Kritik dari Pengusaha
Kenaikan UMP ini menuai protes keras dari dunia usaha, terutama sektor tekstil. Ketua Umum Asosiasi Produsen Serat dan Benang Filamen Indonesia (APSyFI), Redma Gita Wirawasta, menyebut kenaikan ini menjadi beban tambahan di tengah tekanan besar pada industri tekstil.
“Di sektor hilir, biaya tenaga kerja mencapai 25% dari total struktur biaya. Kenaikan ini sangat memberatkan,” ujar Redma.
Ketua Bidang Ketenagakerjaan dan K3 Apindo DKI Jakarta, Nurjaman, juga menyebutkan bahwa angka kenaikan ini terlalu tinggi dan berpotensi membuat banyak perusahaan kolaps.
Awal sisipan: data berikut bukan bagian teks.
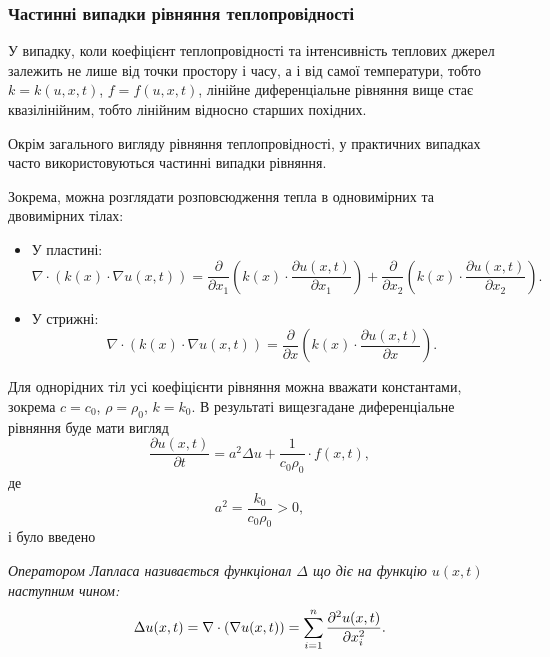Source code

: \subsubsection{Частинні випадки рівняння теплопровідності}

\begin{remark}
	У випадку, коли коефіцієнт теплопровідності та інтенсивність теплових джерел залежить не лише від точки простору і часу, а і від самої температури, тобто $k = k(u, x, t)$, $f = f(u, x, t)$, лінійне диференціальне рівняння вище стає квазілінійним, тобто лінійним відносно старших похідних.
\end{remark}

Окрім загального вигляду рівняння теплопровідності, у практичних випадках часто використовуються частинні випадки рівняння. \medskip

Зокрема, можна розглядати розповсюдження тепла в одновимірних та двовимірних тілах:
\begin{itemize}
	\item У пластині:
	\begin{equation}
		\nabla \cdot (k(x) \cdot \nabla u(x, t)) = \frac{\partial}{\partial x_1} \left( k(x) \cdot \frac{\partial u(x, t)}{\partial x_1} \right) + \frac{\partial}{\partial x_2} \left( k(x) \cdot \frac{\partial u(x, t)}{\partial x_2} \right).
	\end{equation}
	\item У стрижні:
	\begin{equation}
		\nabla \cdot (k(x) \cdot \nabla u(x, t)) = \frac{\partial}{\partial x} \left( k(x) \cdot \frac{\partial u(x, t)}{\partial x} \right).
	\end{equation}
\end{itemize}

Для однорідних тіл усі коефіцієнти рівняння можна вважати константами, зокрема $c = c_0$, $\rho = \rho_0$, $k = k_0$. В результаті вищезгадане диференціальне рівняння буде мати вигляд
\begin{equation}
	\frac{\partial u(x, t)}{\partial t} = a^2 \Delta u + \frac{1}{c_0 \rho_0} \cdot f(x, t),
\end{equation}
де 
\begin{equation}
	a^2 = \frac{k_0}{c_0 \rho_0} > 0,
\end{equation}
і було введено
\begin{definition}
	\it{Оператором Лапласа} називається функціонал $\Delta$ що діє на функцію $u(x, t)$ наступним чином:
	\begin{equation}
		\Delta u(x, t) = \nabla \cdot (\nabla u(x, t)) = \displaystyle\sum\limits_{i = 1}^n \frac{\partial^2 u(x, t)}{\partial x_i^2}.
	\end{equation}
\end{definition}

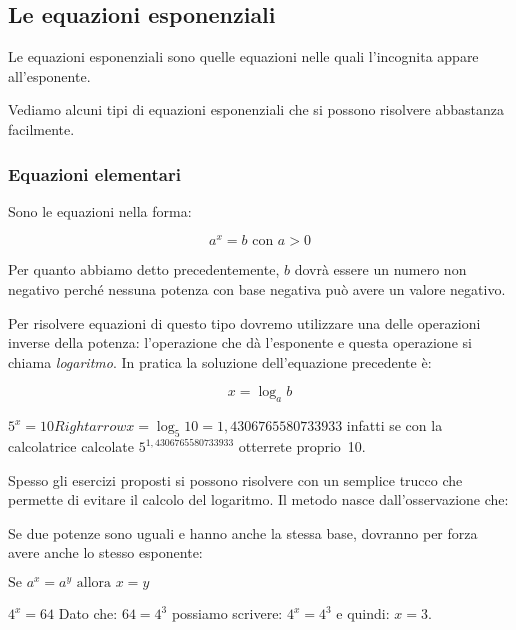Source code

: \subsection{Le equazioni esponenziali}
\label{subsec:esplog_equazioniesponenziali}

\begin{definizione}{
Le equazioni esponenziali
sono quelle equazioni nelle quali l'incognita appare all'esponente.
}
\end{definizione}

Vediamo alcuni tipi di equazioni esponenziali che si possono risolvere 
abbastanza facilmente.

\subsubsection{Equazioni elementari}
\label{subsubsec:esplog_eq_elementari}

Sono le equazioni nella forma:

\[a^x=b \text{ con } a>0\]

Per quanto abbiamo detto precedentemente, \(b\) dovrà essere un numero non 
negativo perché nessuna potenza con base negativa può avere un valore negativo.

Per risolvere equazioni di questo tipo dovremo utilizzare una delle 
operazioni inverse della potenza: l'operazione che dà l'esponente e questa 
operazione si chiama \emph{logaritmo}. 
In pratica la soluzione dell'equazione precedente è:

\[x = \log_a b\]

\begin{esempio}
\(5^x=10 Rightarrow x=\log_5 10 = 1,4306765580733933\)
infatti se con la calcolatrice calcolate \(5^{1,4306765580733933}\) 
otterrete proprio~10.
\end{esempio}

Spesso gli esercizi proposti si possono risolvere con un semplice trucco che 
permette di evitare il calcolo del logaritmo. 
Il metodo nasce dall'osservazione che:

\begin{osservazione}
 Se due potenze sono uguali e hanno anche la stessa base, dovranno per 
forza avere anche lo stesso esponente: 

\(\text{Se } a^x = a^y \text{ allora } x=y\)
\end{osservazione}

\begin{esempio}
\(4^x=64\) Dato che: \(64=4^3\) possiamo scrivere: \(4^x=4^3\) 
e quindi: \(x=3\).
\end{esempio}

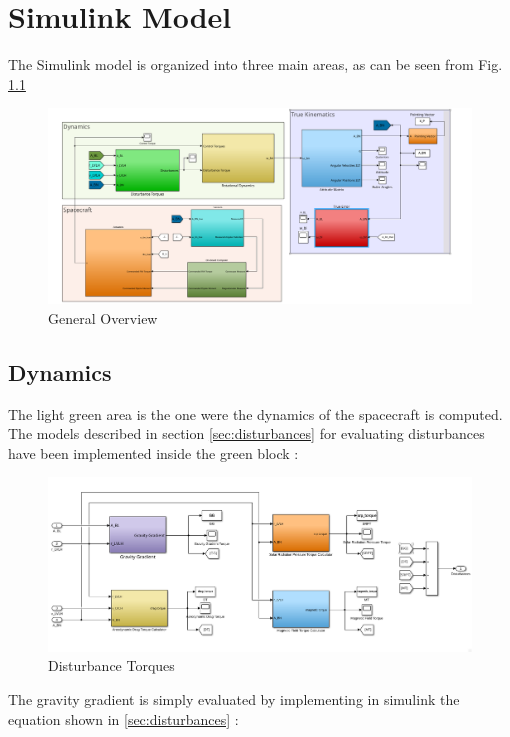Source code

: \documentclass[11pt,a4paper]{report}
\begin{document}
\chapter{Simulink Model}
The Simulink model is organized into three main areas, as can be seen from Fig. \ref{fig:generalovw}

\begin{figure}[H]
 \centering
 \includegraphics[scale=0.4]{gfx/simulink/generalovw.png}
 \caption{General Overview} 
 \label{fig:generalovw}
\end{figure}

\section{Dynamics}
The light green area is the one were the dynamics of the spacecraft is computed.
The models described in section \ref{sec:disturbances} for evaluating disturbances have been implemented inside the green block :

\begin{figure}[H]
 \centering
 \includegraphics[scale=0.4]{gfx/simulink/DistrurbanceTorques.png}
 \caption{Disturbance Torques} 
 \label{fig:disturbancetorques}
\end{figure}

The gravity gradient is simply evaluated by implementing in simulink the equation shown in \ref{sec:disturbances} :
\end{document}
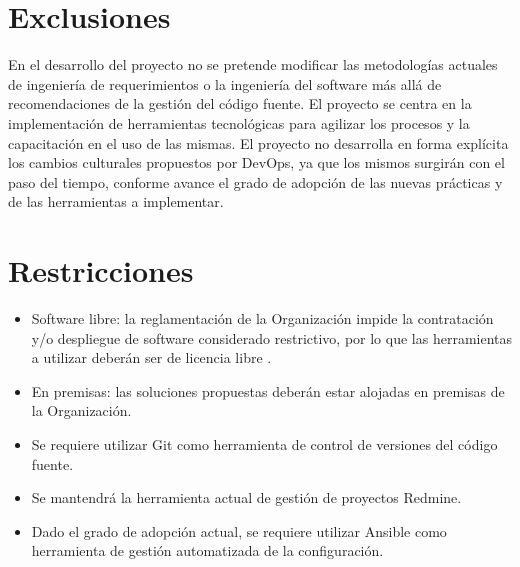 \section{Exclusiones}
%
En el desarrollo del proyecto no se pretende modificar las
metodologías actuales de ingeniería de requerimientos o la ingeniería
del software más allá de recomendaciones de la gestión del código
fuente. El proyecto se centra en la implementación de herramientas
tecnológicas para agilizar los procesos y la capacitación en el uso de
las mismas. El proyecto no desarrolla en forma explícita los cambios
culturales propuestos por DevOps, ya que los mismos surgirán con el
paso del tiempo, conforme avance el grado de adopción de las nuevas
prácticas y de las herramientas a implementar.
%
%
\section{Restricciones}
%
\begin{itemize}
\item Software libre: la reglamentación de la Organización impide la
  contratación y/o despliegue de software considerado restrictivo, por
  lo que las herramientas a utilizar deberán ser de licencia libre
  \cite{unllibre}.
\item En premisas: las soluciones propuestas deberán estar alojadas en
  premisas de la Organización.
\item Se requiere utilizar Git como herramienta de control de
  versiones del código fuente.
\item Se mantendrá la herramienta actual de gestión de proyectos
  Redmine.
\item Dado el grado de adopción actual, se requiere utilizar Ansible
  como herramienta de gestión automatizada de la configuración.
\end{itemize}
%
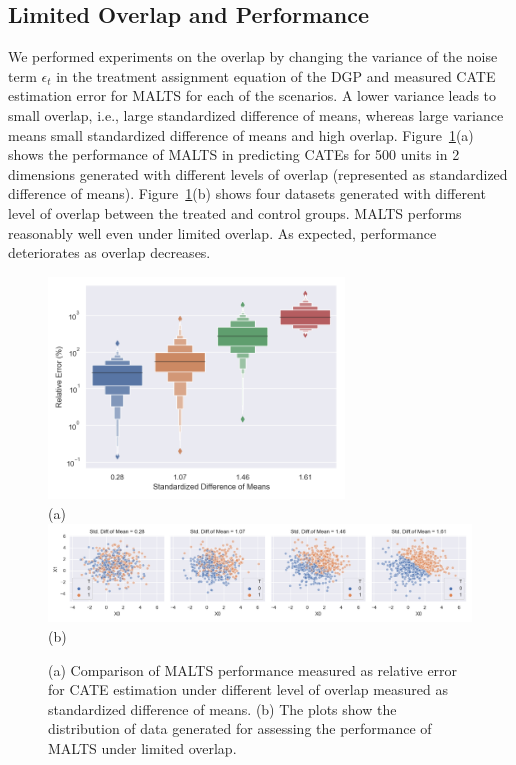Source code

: \subsection*{Limited Overlap and Performance}
We performed experiments on the overlap by changing the variance of the noise term $\epsilon_t$ in the treatment assignment equation of the DGP and measured CATE estimation error for MALTS for each of the scenarios. A lower variance leads to small overlap, i.e., large standardized difference of means, whereas large variance means small standardized difference of means and high overlap.
Figure~\ref{fig:overlap}(a) shows the performance of MALTS in predicting CATEs for 500 units in  2 dimensions generated with different levels of overlap (represented as standardized difference of means). Figure~\ref{fig:overlap}(b) shows four datasets generated with different level of overlap between the treated and control groups. MALTS performs reasonably well even under limited overlap. As expected, performance deteriorates as overlap decreases.
    \begin{figure}
        \centering
        \includegraphics[width = 0.7\textwidth]{Figures/overlap.png}\\
        (a)\\
        \includegraphics[width = \textwidth]{Figures/overlap_space.png}\\
        (b)
        \caption{(a) Comparison of MALTS performance measured as relative error for CATE estimation under different level of overlap measured as standardized difference of means. (b) The plots show the distribution of data generated for assessing the performance of MALTS under limited overlap.}
        \label{fig:overlap}
    \end{figure}
    
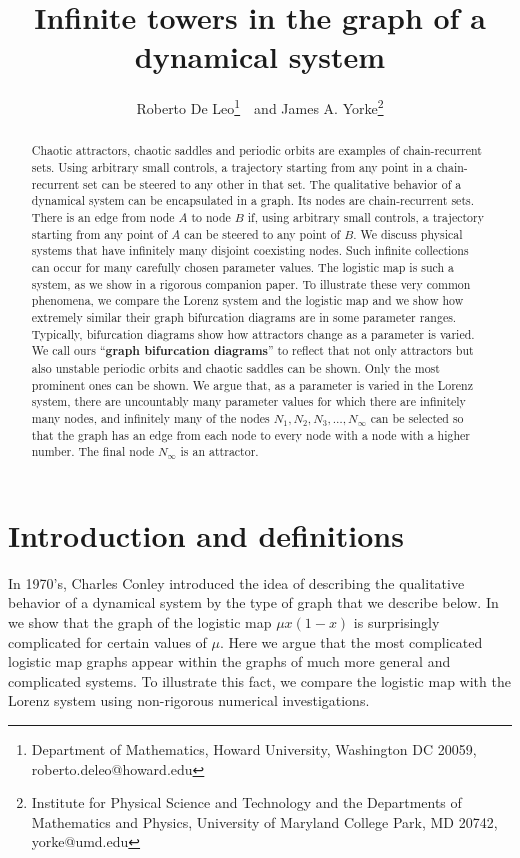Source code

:\documentclass{article}
\title{
Infinite towers in the graph of a dynamical system
}
\author{Roberto De Leo\thanks{Department of Mathematics, Howard University, Washington DC 20059, roberto.deleo@howard.edu}\ \ and James A. Yorke\thanks{Institute for Physical Science and Technology and the Departments of Mathematics and Physics, University of Maryland College Park, MD 20742, yorke@umd.edu}}
\newcommand{\jim}{\color{black} }
\begin{document}
\maketitle
%


\begin{abstract}
 Chaotic attractors, chaotic saddles and periodic orbits are examples of chain-recurrent sets. 
  Using arbitrary small controls, a trajectory starting from any point in a chain-recurrent set can be steered to any other in that set. 
 The qualitative behavior of a dynamical system can be encapsulated in a graph. Its nodes are chain-recurrent sets. There is an edge from node $A$ to node $B$ if, using arbitrary small controls, a trajectory starting from any point of $A$ can be steered to any point of $B$. 
 We discuss physical systems that have infinitely many disjoint coexisting nodes. 
 Such infinite collections can occur for many carefully chosen parameter values. The logistic map is such a system, as we show in a rigorous companion paper. 
 To illustrate these very common phenomena, we compare the Lorenz system and the logistic map and 
 we show how extremely similar their {\jim graph} bifurcation diagrams are in some parameter ranges. {\jim
 Typically, bifurcation diagrams show how attractors change as a parameter is varied. 
 We call ours ``{\bf graph bifurcation diagrams}'' to reflect that not only attractors but also unstable periodic orbits and chaotic saddles can be shown. 
 Only the most prominent ones can be shown.
 We argue that, as a parameter is varied in the Lorenz system, there are uncountably many parameter values for which there are infinitely many nodes, and infinitely many of the nodes  $N_1,N_2,N_3,\ldots,N_\infty$ can be selected so that the graph has an edge from each node to every node with a node with a higher number. The final node $N_\infty$ is an attractor}.
\end{abstract}
%
\newpage
\section{Introduction and definitions}
%

In 1970's, 
Charles Conley introduced the idea of describing the qualitative behavior of a dynamical system by the type of graph that we describe below. 
In~\cite{DLY20} we show that the graph of the logistic map $\mu x(1-x)$ is surprisingly complicated for certain values of $\mu$. Here we argue that the most complicated logistic map graphs appear within the graphs of much more general and complicated systems. 
To illustrate this fact, we compare the logistic map with the Lorenz system {\jim using non-rigorous numerical investigations.}
\end{document}
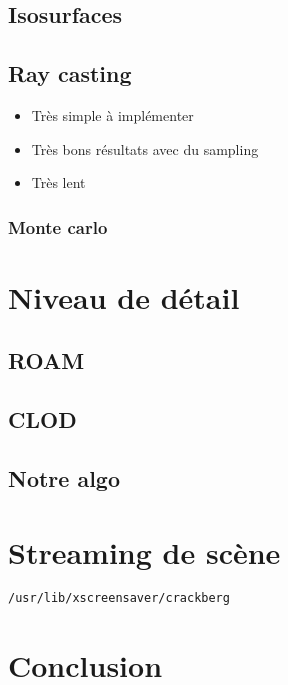 \documentclass{beamer}
\begin{document}
\subsection{Isosurfaces}

\subsection{Ray casting}

\begin{frame}
  \begin{itemize}
  \item Très simple à implémenter
  \item Très bons résultats avec du sampling
  \item Très lent
  \end{itemize}
\end{frame}

\subsubsection{Monte carlo}

\section{Niveau de détail}

\subsection{ROAM}

\subsection{CLOD}

\subsection{Notre algo}


\section{Streaming de scène}

\begin{frame}
  \texttt{/usr/lib/xscreensaver/crackberg}
\end{frame}

\section{Conclusion}
\end{document}
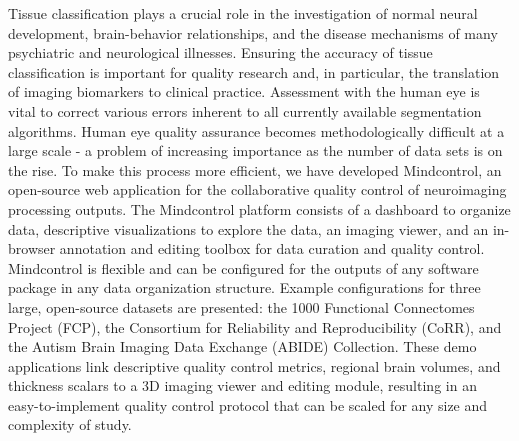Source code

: Tissue classification plays a crucial role in the investigation of normal neural development, brain-behavior relationships, and the disease mechanisms of many psychiatric and neurological illnesses. Ensuring the accuracy of tissue classification is important for quality research and, in particular, the translation of imaging biomarkers to clinical practice. Assessment with the human eye is vital to correct various errors inherent to all currently available segmentation algorithms. Human eye quality assurance becomes methodologically difficult at a large scale - a problem of increasing importance as the number of data sets is on the rise. To make this process more efficient, we have developed Mindcontrol, an open-source web application for the collaborative quality control of neuroimaging processing outputs. The Mindcontrol platform consists of a dashboard to organize data, descriptive visualizations to explore the data, an imaging viewer, and an in-browser annotation and editing toolbox for data curation and quality control. Mindcontrol is flexible and can be configured for the outputs of any software package in any data organization structure. Example configurations for three large, open-source datasets are presented: the 1000 Functional Connectomes Project (FCP), the Consortium for Reliability and Reproducibility (CoRR), and the Autism Brain Imaging Data Exchange (ABIDE) Collection. These demo applications link descriptive quality control metrics, regional brain volumes, and thickness scalars to a 3D imaging viewer and editing module, resulting in an easy-to-implement quality control protocol that can be scaled for any size and complexity of study.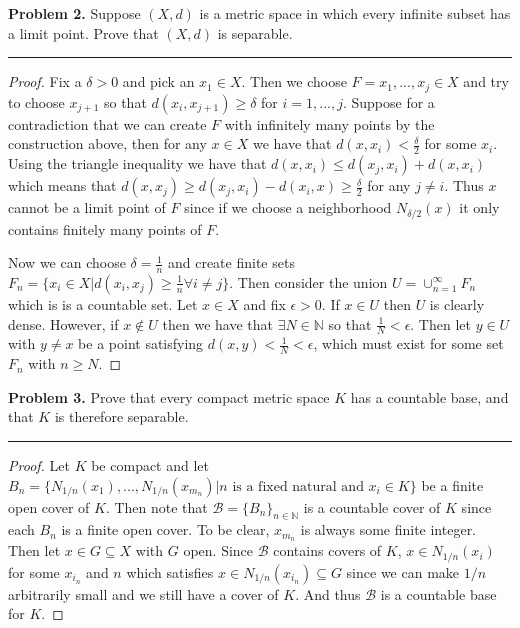 \documentclass[leqno]{article}
\theoremstyle{nonumberplain}
\newtheorem{proof}{Proof}
\begin{document}
\noindent\textbf{Problem 2.} Suppose $(X,d)$ is a metric space in which every infinite subset has a limit point.  Prove that $(X,d)$ is separable.

\noindent\rule[0.5ex]{\linewidth}{1pt}

\begin{proof}
Fix a $\delta >0$ and pick an $x_1\in X$. Then we choose $F=x_1,...,x_j\in X$ and try to choose $x_{j+1}$ so that $d(x_i,x_{j+1})\geq \delta$ for $i=1,...,j$. Suppose for a contradiction that we can create $F$ with infinitely many points by the construction above, then for any $x\in X$ we have that $d(x,x_i)<\frac{\delta}{2}$ for some $x_i$. Using the triangle inequality we have that $d(x,x_i)\leq d(x_j,x_i)+d(x,x_i)$ which means that $d(x,x_j)\geq d(x_j,x_i)-d(x_i,x)\geq \frac{\delta}{2}$ for any $j\neq i$. Thus $x$ cannot be a limit point of $F$ since if we choose a neighborhood $N_{\delta/2}(x)$ it only contains finitely many points of $F$.

Now we can choose $\delta=\frac{1}{n}$ and create finite sets $F_n=\{x_i \in X \vert d(x_i,x_j)\geq \frac{1}{n} \forall i\neq j\}$.  Then consider the union $U=\cup_{n=1}^\infty F_n$ which is is a countable set.  Let $x\in X$ and fix $\epsilon >0$.  If $x\in U$ then $U$ is clearly dense.  However, if $x\notin U$ then we have that $\exists N\in \mathbb{N}$ so that $\frac{1}{N}<\epsilon$. Then let $y\in U$ with $y\neq x$ be a point satisfying $d(x,y)<\frac{1}{N}<\epsilon$, which must exist for some set $F_n$ with $n\geq N$.  
\end{proof}


\pagebreak




\noindent\textbf{Problem 3.} Prove that every compact metric space $K$ has a countable base, and that $K$ is therefore separable.

\noindent\rule[0.5ex]{\linewidth}{1pt}

\begin{proof}
Let $K$ be compact and let $B_n=\{N_{1/n}(x_1),...,N_{1/n}(x_{m_n}) \vert n \textrm{ is a fixed natural and } x_i\in K\}$ be a finite open cover of $K$. Then note that $\mathcal{B}=\{B_n\}_{n\in \mathbb{N}}$ is a countable cover of $K$ since each $B_n$ is a finite open cover. To be clear, $x_{m_n}$ is always some finite integer.  Then let $x\in G \subseteq X$ with $G$ open. Since $\mathcal{B}$ contains covers of $K$, $x\in N_{1/n}(x_i)$ for some $x_{i_n}$ and $n$ which satisfies $x\in N_{1/n}(x_{i_n})\subseteq G$ since we can make $1/n$ arbitrarily small and we still have a cover of $K$.  And thus $\mathcal{B}$ is a countable base for $K$.
\end{proof}
\end{document}
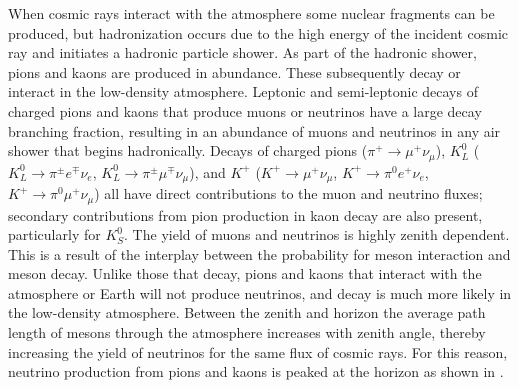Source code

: When cosmic rays interact with the atmosphere some nuclear fragments can be produced, but hadronization occurs due to the high energy of the incident cosmic ray and initiates a hadronic particle shower.
As part of the hadronic shower, pions and kaons are produced in abundance.
These subsequently decay or interact in the low-density atmosphere.
Leptonic and semi-leptonic decays of charged pions and kaons that produce muons or neutrinos have a large decay branching fraction, resulting in an abundance of muons and neutrinos in any air shower that begins hadronically.
Decays of charged pions
($\pi^+\rightarrow\mu^+\nu_\mu$), 
$K_L^0$ ($K_L^0 \rightarrow \pi^\pm e^\mp \nu_e$, $K_L^0 \rightarrow \pi^\pm \mu^\mp \nu_\mu$), and 
$K^+$ ($K^+\rightarrow \mu^+ \nu_\mu$, $K^+\rightarrow \pi^0 e^+ \nu_e$, $K^+\rightarrow \pi^0 \mu^+ \nu_\mu$) 
all have direct contributions to the muon and neutrino fluxes; secondary contributions from pion production in kaon decay are also present, particularly for $K_S^0$.
The yield of muons and neutrinos is highly zenith dependent.
This is a result of the interplay between the probability for meson interaction and meson decay.
Unlike those that decay, pions and kaons that interact with the atmosphere or Earth will not produce neutrinos, and decay is much more likely in the low-density atmosphere.
Between the zenith and horizon the average path length of mesons through the atmosphere increases with zenith angle, thereby increasing the yield of neutrinos for the same flux of cosmic rays.
For this reason, neutrino production from pions and kaons is peaked at the horizon as shown in .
Sementara itu, Ketua Umum Asosiasi Pengusaha Indonesia (Apindo), Shinta W. Kamdani, meminta pemerintah memberikan penjelasan lebih rinci mengenai dasar perhitungan kenaikan UMP.
“Kami khawatir kenaikan ini akan meningkatkan biaya produksi, mengurangi daya saing produk Indonesia, dan memicu gelombang PHK,” kata Shinta dalam pernyataan resminya.
Dukungan dari Buruh
Di sisi lain, serikat buruh menyambut positif kebijakan ini, menganggapnya sebagai langkah yang adil bagi pekerja di tengah meningkatnya biaya hidup.
Dengan berbagai reaksi dari pengusaha dan buruh, pemerintah diharapkan dapat memberikan penjelasan komprehensif untuk menjaga keseimbangan antara kesejahteraan pekerja dan keberlanjutan bisnis.